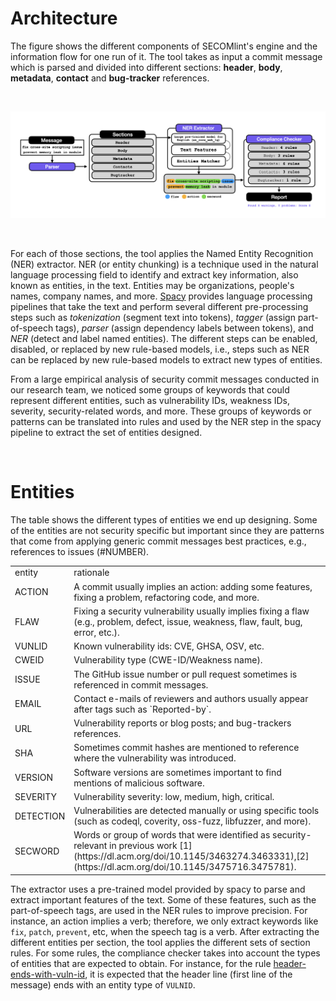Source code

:# Architecture

The figure shows the different components of 
SECOMlint's engine and the information flow for one run of it.
The tool takes as input a commit message which is parsed 
and divided into different sections: **header**, **body**, **metadata**,
**contact** and **bug-tracker** references.

<br>

![](assets/secomlint_arch.jpeg)

<br>

For each of those sections, the tool applies the Named Entity Recognition (NER) 
extractor. NER (or entity chunking) is a technique used in the natural 
language processing field to identify and extract key information, 
also known as entities, in the text. Entities may be organizations, 
people's names, company names, and more. [Spacy](https://spacy.io) provides
language processing pipelines that take the text and perform 
several different pre-processing steps such as *tokenization* (segment 
text into tokens), *tagger* (assign part-of-speech tags), 
*parser* (assign dependency labels between tokens), and *NER* (detect 
and label named entities). The different steps can be enabled, disabled, or 
replaced by new rule-based models, i.e., steps such as NER can 
be replaced by new rule-based models to extract new types of 
entities. 

From a large empirical analysis of security commit messages conducted in our research team,
we noticed some groups of keywords that could represent different 
entities, such as vulnerability IDs, weakness IDs, severity,
security-related words, and more. These groups of keywords or 
patterns can be translated into rules and used by the NER step 
in the spacy pipeline to extract the set of entities designed.

<br>

# Entities

The table shows the different types of entities 
we end up designing. Some of the entities are not security 
specific but important since they are patterns that come from 
applying generic commit messages best practices, e.g., references to 
issues (\#NUMBER).

<table>
	<tr>
	    <td>entity</td>
	    <td>rationale</td>
	</tr>
	<tr>
	    <td>ACTION</td>
	    <td>A commit usually implies an action: adding some features, fixing a problem, refactoring code, and more.</td>
	</tr>
	<tr>
	    <td>FLAW</td>
	    <td>Fixing a security vulnerability usually implies fixing a flaw (e.g., problem,
        defect, issue, weakness, flaw, fault, bug, error, etc.).</td>
	</tr>
	<tr>
	    <td>VUNLID</td>
	    <td>Known vulnerability ids: CVE, GHSA, OSV, etc.</td>
	</tr>
    <tr>
	    <td>CWEID</td>
	    <td>Vulnerability type (CWE-ID/Weakness name).</td>
	</tr>
    <tr>
	    <td>ISSUE</td>
	    <td>The GitHub issue number or pull request sometimes is referenced in commit messages.</td>
	</tr>
    <tr>
	    <td>EMAIL</td>
	    <td>Contact e-mails of reviewers and authors usually appear after tags such as `Reported-by`.</td>
	</tr>
    <tr>
	    <td>URL</td>
	    <td>Vulnerability reports or blog posts; and bug-trackers references.</td>
	</tr>
    <tr>
	    <td>SHA</td>
	    <td>Sometimes commit hashes are mentioned to reference where the vulnerability was introduced.</td>
	</tr>
    <tr>
	    <td>VERSION</td>
	    <td>Software versions are sometimes important to find mentions of 
        malicious software.</td>
	</tr>
    <tr>
	    <td>SEVERITY</td>
	    <td>Vulnerability severity: low, medium, high, critical.</td>
	</tr>
    <tr>
	    <td>DETECTION</td>
	    <td>Vulnerabilities are detected manually or using specific tools (such as codeql, coverity, oss-fuzz, libfuzzer, and more).</td>
	</tr>
    <tr>
	    <td>SECWORD</td>
	    <td>Words or group of words that were identified as security-relevant 
        in previous work [1](https://dl.acm.org/doi/10.1145/3463274.3463331),[2](https://dl.acm.org/doi/10.1145/3475716.3475781).</td>
	</tr>
</table>

The extractor uses a pre-trained model provided by spacy to parse and
extract important features of the text. Some of these features, such as the 
part-of-speech tags, are used in the NER rules to improve precision. For
instance, an action implies a verb; therefore, we only extract keywords
like `fix`, `patch`, `prevent`, etc, when the speech tag is a verb.
After extracting the different entities per section, the tool applies the different
sets of section rules. For some rules, 
the compliance checker takes into account the types of entities 
that are expected to obtain. For instance, for the rule [header-ends-with-vuln-id](secomlint-rules.md#header-ends-with-vuln-id),
it is expected that the header line (first line of the message) ends
with an entity type of `VULNID`.

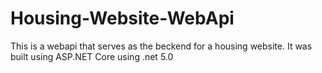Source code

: # Housing-Website-WebApi
This is a webapi that serves as the beckend for a housing website. It was built using ASP.NET Core using .net 5.0 
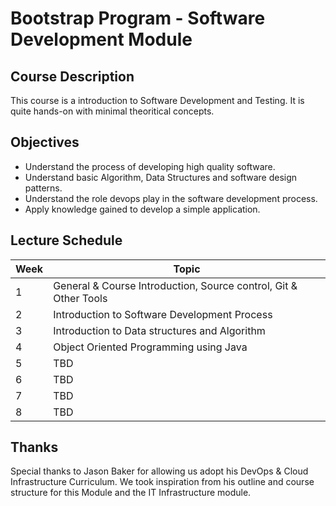 # Bootstrap Program - Software Development Module

Course Description
------------------

This course is a introduction to Software Development and Testing. It is quite hands-on with minimal theoritical concepts.

Objectives
----------

*   Understand the process of developing high quality software.
*   Understand basic Algorithm, Data Structures and software design patterns.
*   Understand the role devops play in the software development process.
*   Apply knowledge gained to develop a simple application.

Lecture Schedule
----------------

| Week | Topic                                                                  |
|------|------------------------------------------------------------------------|
| 1    | General & Course Introduction, Source control, Git & Other Tools       |
| 2    | Introduction to Software Development Process                           |
| 3    | Introduction to Data structures and Algorithm                          |
| 4    | Object Oriented Programming using Java                                 |
| 5    | TBD                                                                    |
| 6    | TBD                                                                    |
| 7    | TBD                                                                    |
| 8    | TBD                                                                    |


Thanks
------

Special thanks to Jason Baker for allowing us adopt his DevOps & Cloud Infrastructure Curriculum. We took inspiration from his outline and course structure for this Module and the IT Infrastructure module. 
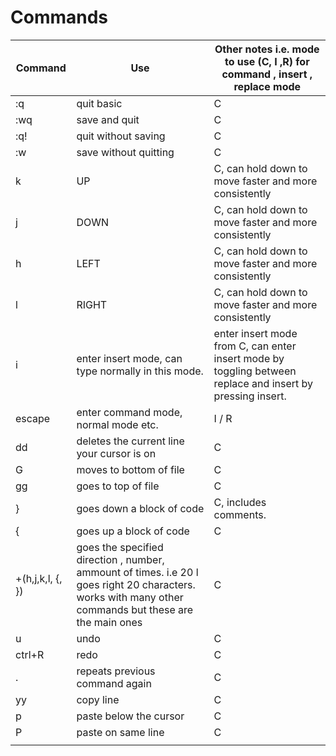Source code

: # Commands

| Command                  | Use                                                          | Other notes i.e. mode to use (C, I ,R) for command , insert , replace mode |
| ------------------------ | ------------------------------------------------------------ | ------------------------------------------------------------ |
| :q                       | quit basic                                                   | C                                                            |
| :wq                      | save and quit                                                | C                                                            |
| :q!                      | quit without saving                                          | C                                                            |
| :w                       | save without quitting                                        | C                                                            |
| k                        | UP                                                           | C, can hold down to move faster and more consistently        |
| j                        | DOWN                                                         | C, can hold down to move faster and more consistently        |
| h                        | LEFT                                                         | C, can hold down to move faster and more consistently        |
| l                        | RIGHT                                                        | C, can hold down to move faster and more consistently        |
| i                        | enter insert mode, can type normally in this mode.           | enter insert mode from C, can enter insert mode by toggling between replace and insert by pressing insert. |
| escape                   | enter command mode, normal mode etc.                         | I / R                                                        |
| dd                       | deletes the current line your cursor is on                   | C                                                            |
| G                        | moves to bottom of file                                      | C                                                            |
| gg                       | goes to top of file                                          | C                                                            |
| }                        | goes down a block of code                                    | C, includes comments.                                        |
| {                        | goes up a block of code                                      | C                                                            |
| <number>+(h,j,k,l, {, }) | goes the specified direction , number, ammount of times. i.e 20 l goes right 20 characters. works with many other commands but these are the main ones | C                                                            |
| u                        | undo                                                         | C                                                            |
| ctrl+R                   | redo                                                         | C                                                            |
| .                        | repeats previous command again                               | C                                                            |
| yy                       | copy line                                                    | C                                                            |
| p                        | paste below the cursor                                       | C                                                            |
| P                        | paste on same line                                           | C                                                            |
|                          |                                                              |                                                              |

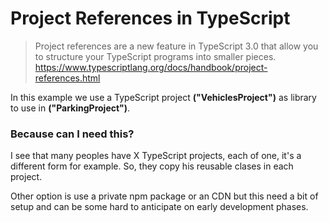 # Project References in TypeScript


> Project references are a new feature in TypeScript 3.0 that allow you to structure your TypeScript programs into smaller pieces.
> https://www.typescriptlang.org/docs/handbook/project-references.html

In this example we use a TypeScript project **("VehiclesProject")** as library to use in **("ParkingProject")**.

### Because can I need this?
I see that many peoples have X TypeScript projects, each of one, it's a different form for example. So, they copy his reusable clases in each project.

Other option is use a private npm package or an CDN but this need a bit of setup and can be some hard to anticipate on early development phases.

# [ASSIGNMENT]
Show every line of the records above that contains the word "need".

# [REPLY TO THE TASK]
### Because can I need this?
Other option is use a private npm package or an CDN but this need a bit of setup and can be some hard to anticipate on early development phases.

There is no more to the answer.